### Action item:
Gather every line in the records below that contains the word "https".

(Task inputs)

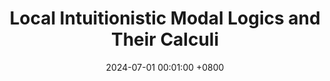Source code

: ---
title:          "Local Intuitionistic Modal Logics and Their Calculi"
date:           2024-07-01 00:01:00 +0800
selected:       true
pub:            "International Joint Conference on Automated Reasoning (IJCAR 2024)"
# pub_pre:        "Submitted to "
# pub_post:       'Under review.'
pub_last:       ' <span class="badge badge-pill badge-publication badge-success">conference paper</span>'
# pub_date:       "2024"

#abstract: >-
  # abstract
cover:          /assets/images/covers/cover-lik.png
authors:
  - Philippe Balbiani
  - Han Gao
  - Çiğdem Gencer
  - Nicola Olivetti

links:
  Conference page: https://merz.gitlabpages.inria.fr/2024-ijcar/
  Proceedings: https://link.springer.com/book/10.1007/978-3-031-63501-4
  Paper: https://link.springer.com/chapter/10.1007/978-3-031-63501-4_5
---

(End Task inputs)

### Output of the exercise:
  Conference page: https://merz.gitlabpages.inria.fr/2024-ijcar/
  Proceedings: https://link.springer.com/book/10.1007/978-3-031-63501-4
  Paper: https://link.springer.com/chapter/10.1007/978-3-031-63501-4_5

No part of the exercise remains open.